-- Available data follows --

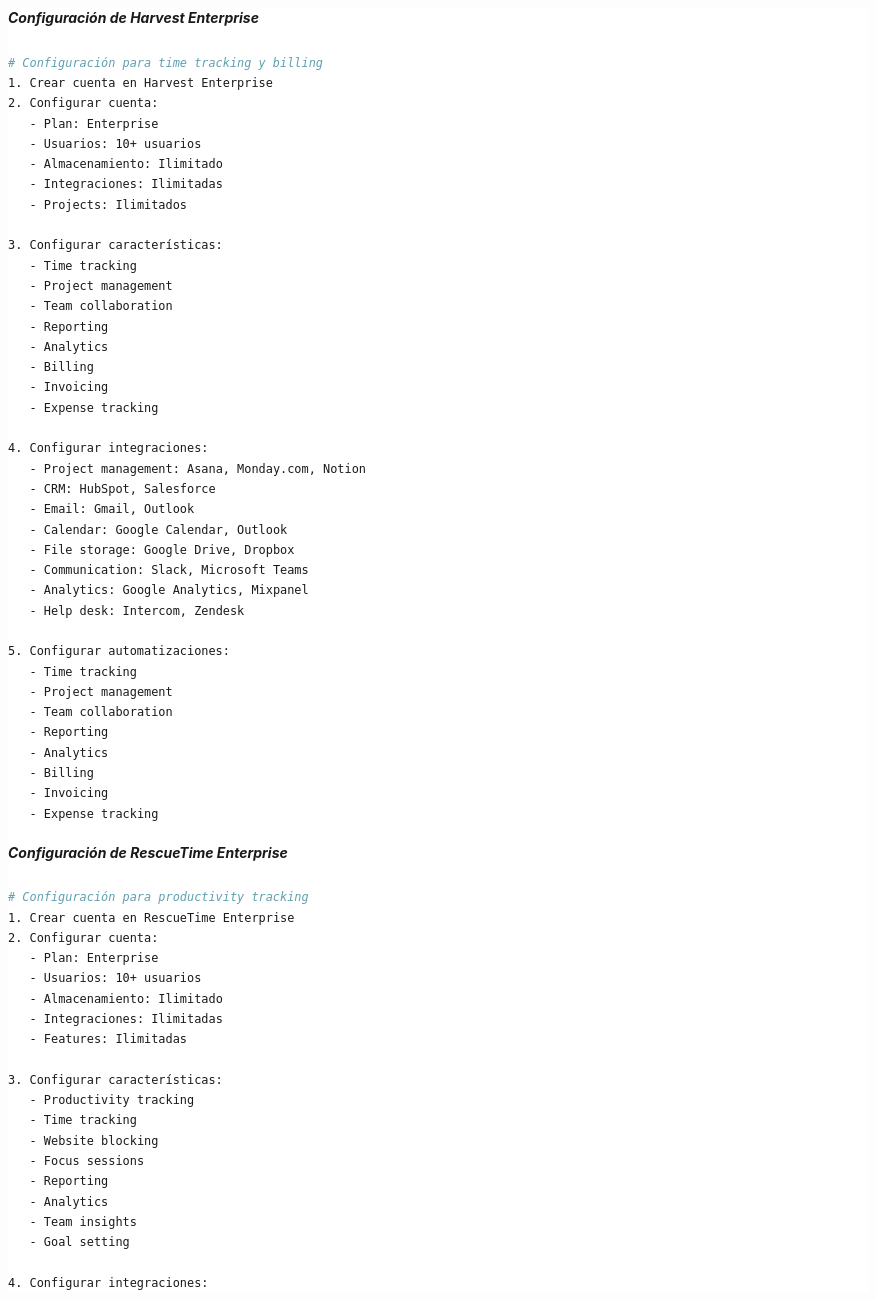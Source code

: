##### **Configuración de Harvest Enterprise**
```bash
# Configuración para time tracking y billing
1. Crear cuenta en Harvest Enterprise
2. Configurar cuenta:
   - Plan: Enterprise
   - Usuarios: 10+ usuarios
   - Almacenamiento: Ilimitado
   - Integraciones: Ilimitadas
   - Projects: Ilimitados

3. Configurar características:
   - Time tracking
   - Project management
   - Team collaboration
   - Reporting
   - Analytics
   - Billing
   - Invoicing
   - Expense tracking

4. Configurar integraciones:
   - Project management: Asana, Monday.com, Notion
   - CRM: HubSpot, Salesforce
   - Email: Gmail, Outlook
   - Calendar: Google Calendar, Outlook
   - File storage: Google Drive, Dropbox
   - Communication: Slack, Microsoft Teams
   - Analytics: Google Analytics, Mixpanel
   - Help desk: Intercom, Zendesk

5. Configurar automatizaciones:
   - Time tracking
   - Project management
   - Team collaboration
   - Reporting
   - Analytics
   - Billing
   - Invoicing
   - Expense tracking
```

##### **Configuración de RescueTime Enterprise**
```bash
# Configuración para productivity tracking
1. Crear cuenta en RescueTime Enterprise
2. Configurar cuenta:
   - Plan: Enterprise
   - Usuarios: 10+ usuarios
   - Almacenamiento: Ilimitado
   - Integraciones: Ilimitadas
   - Features: Ilimitadas

3. Configurar características:
   - Productivity tracking
   - Time tracking
   - Website blocking
   - Focus sessions
   - Reporting
   - Analytics
   - Team insights
   - Goal setting

4. Configurar integraciones:
```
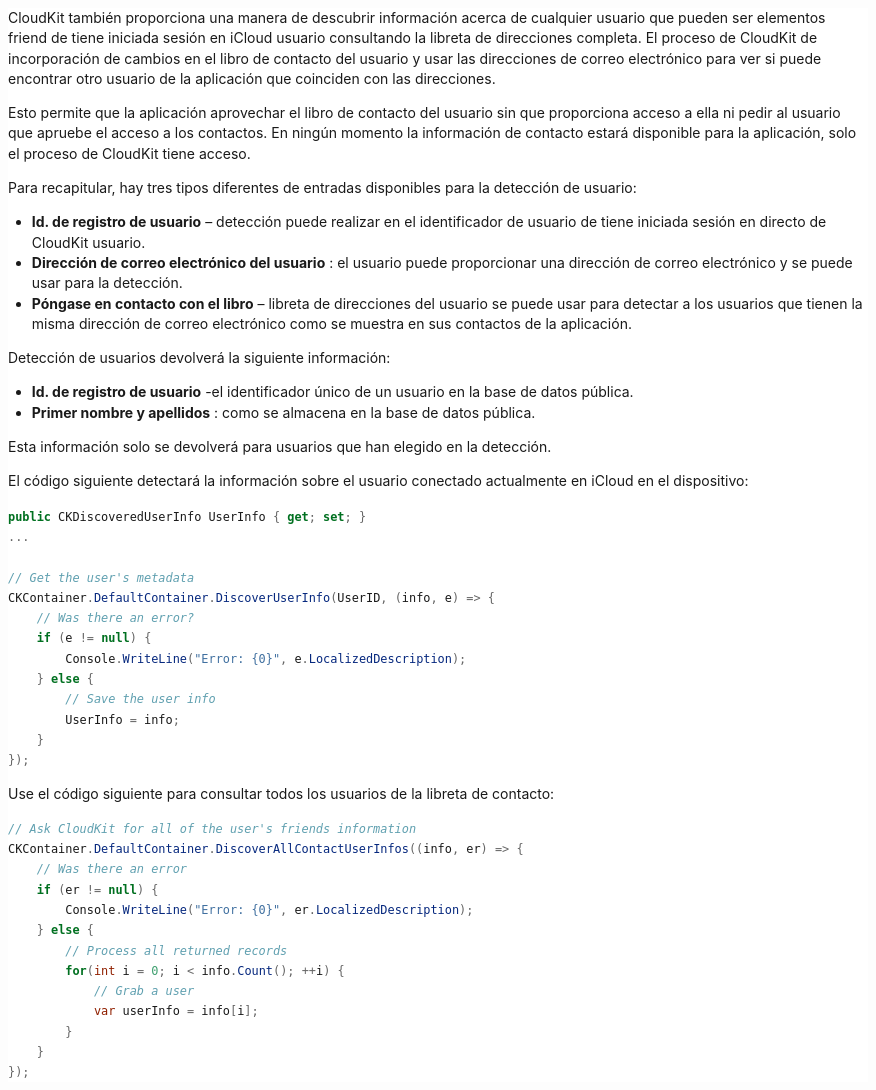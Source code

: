 CloudKit también proporciona una manera de descubrir información acerca de cualquier usuario que pueden ser elementos friend de tiene iniciada sesión en iCloud usuario consultando la libreta de direcciones completa. El proceso de CloudKit de incorporación de cambios en el libro de contacto del usuario y usar las direcciones de correo electrónico para ver si puede encontrar otro usuario de la aplicación que coinciden con las direcciones.

Esto permite que la aplicación aprovechar el libro de contacto del usuario sin que proporciona acceso a ella ni pedir al usuario que apruebe el acceso a los contactos. En ningún momento la información de contacto estará disponible para la aplicación, solo el proceso de CloudKit tiene acceso.

Para recapitular, hay tres tipos diferentes de entradas disponibles para la detección de usuario:

-  **Id. de registro de usuario** – detección puede realizar en el identificador de usuario de tiene iniciada sesión en directo de CloudKit usuario.
-  **Dirección de correo electrónico del usuario** : el usuario puede proporcionar una dirección de correo electrónico y se puede usar para la detección.
-  **Póngase en contacto con el libro** – libreta de direcciones del usuario se puede usar para detectar a los usuarios que tienen la misma dirección de correo electrónico como se muestra en sus contactos de la aplicación.


Detección de usuarios devolverá la siguiente información:

-  **Id. de registro de usuario** -el identificador único de un usuario en la base de datos pública.
-  **Primer nombre y apellidos** : como se almacena en la base de datos pública.


Esta información solo se devolverá para usuarios que han elegido en la detección.

El código siguiente detectará la información sobre el usuario conectado actualmente en iCloud en el dispositivo:

```csharp
public CKDiscoveredUserInfo UserInfo { get; set; }
...

// Get the user's metadata
CKContainer.DefaultContainer.DiscoverUserInfo(UserID, (info, e) => {
    // Was there an error?
    if (e != null) {
        Console.WriteLine("Error: {0}", e.LocalizedDescription);
    } else {
        // Save the user info
        UserInfo = info;
    }
});
```

Use el código siguiente para consultar todos los usuarios de la libreta de contacto:

```csharp
// Ask CloudKit for all of the user's friends information
CKContainer.DefaultContainer.DiscoverAllContactUserInfos((info, er) => {
    // Was there an error
    if (er != null) {
        Console.WriteLine("Error: {0}", er.LocalizedDescription);
    } else {
        // Process all returned records
        for(int i = 0; i < info.Count(); ++i) {
            // Grab a user
            var userInfo = info[i];
        }
    }
});
```
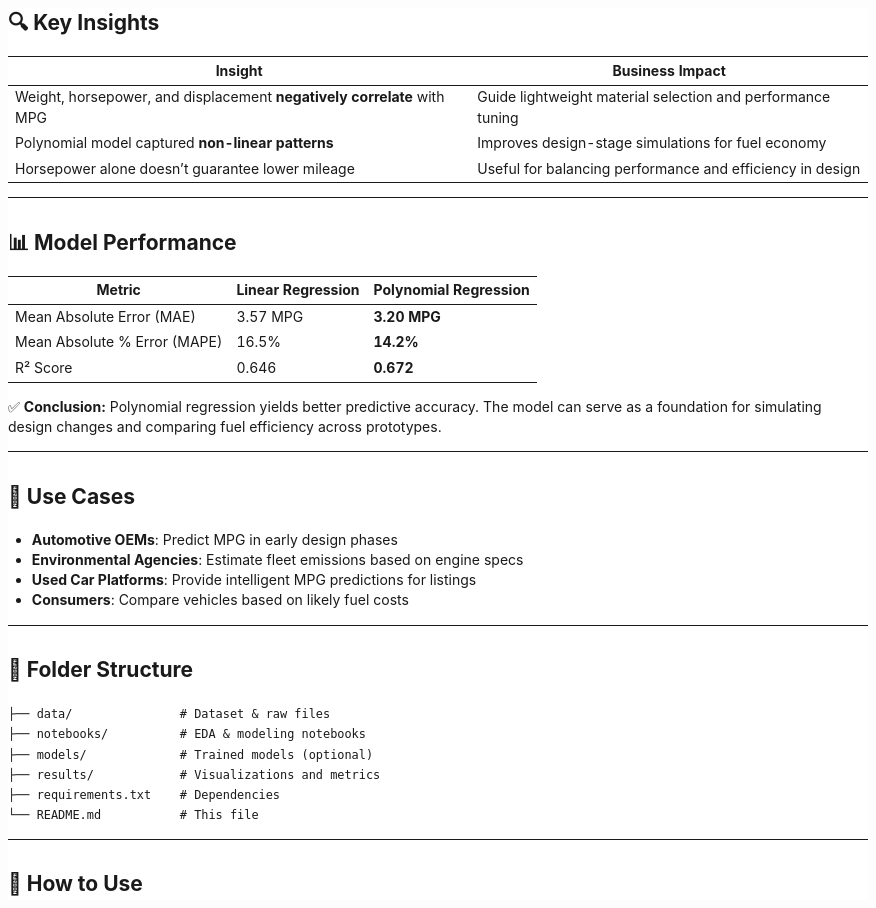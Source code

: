 
## 🔍 Key Insights

| Insight | Business Impact |
|--------|------------------|
| Weight, horsepower, and displacement **negatively correlate** with MPG | Guide lightweight material selection and performance tuning |
| Polynomial model captured **non-linear patterns** | Improves design-stage simulations for fuel economy |
| Horsepower alone doesn’t guarantee lower mileage | Useful for balancing performance and efficiency in design |

---

## 📊 Model Performance

| Metric | Linear Regression | Polynomial Regression |
|--------|-------------------|------------------------|
| Mean Absolute Error (MAE) | 3.57 MPG | **3.20 MPG** |
| Mean Absolute % Error (MAPE) | 16.5% | **14.2%** |
| R² Score | 0.646 | **0.672** |

✅ **Conclusion:** Polynomial regression yields better predictive accuracy. The model can serve as a foundation for simulating design changes and comparing fuel efficiency across prototypes.

---

## 💼 Use Cases

- **Automotive OEMs**: Predict MPG in early design phases
- **Environmental Agencies**: Estimate fleet emissions based on engine specs
- **Used Car Platforms**: Provide intelligent MPG predictions for listings
- **Consumers**: Compare vehicles based on likely fuel costs

---

## 📁 Folder Structure

```
├── data/               # Dataset & raw files
├── notebooks/          # EDA & modeling notebooks
├── models/             # Trained models (optional)
├── results/            # Visualizations and metrics
├── requirements.txt    # Dependencies
└── README.md           # This file
```

---

## 🚀 How to Use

-- Available data concluded --

Action item: From the data above, copy each line where the string "proceso" appears.

Exercise solution:
: CloudKit también proporciona una manera de descubrir información acerca de cualquier usuario que pueden ser elementos friend de tiene iniciada sesión en iCloud usuario consultando la libreta de direcciones completa. El proceso de CloudKit de incorporación de cambios en el libro de contacto del usuario y usar las direcciones de correo electrónico para ver si puede encontrar otro usuario de la aplicación que coinciden con las direcciones.
Esto permite que la aplicación aprovechar el libro de contacto del usuario sin que proporciona acceso a ella ni pedir al usuario que apruebe el acceso a los contactos. En ningún momento la información de contacto estará disponible para la aplicación, solo el proceso de CloudKit tiene acceso.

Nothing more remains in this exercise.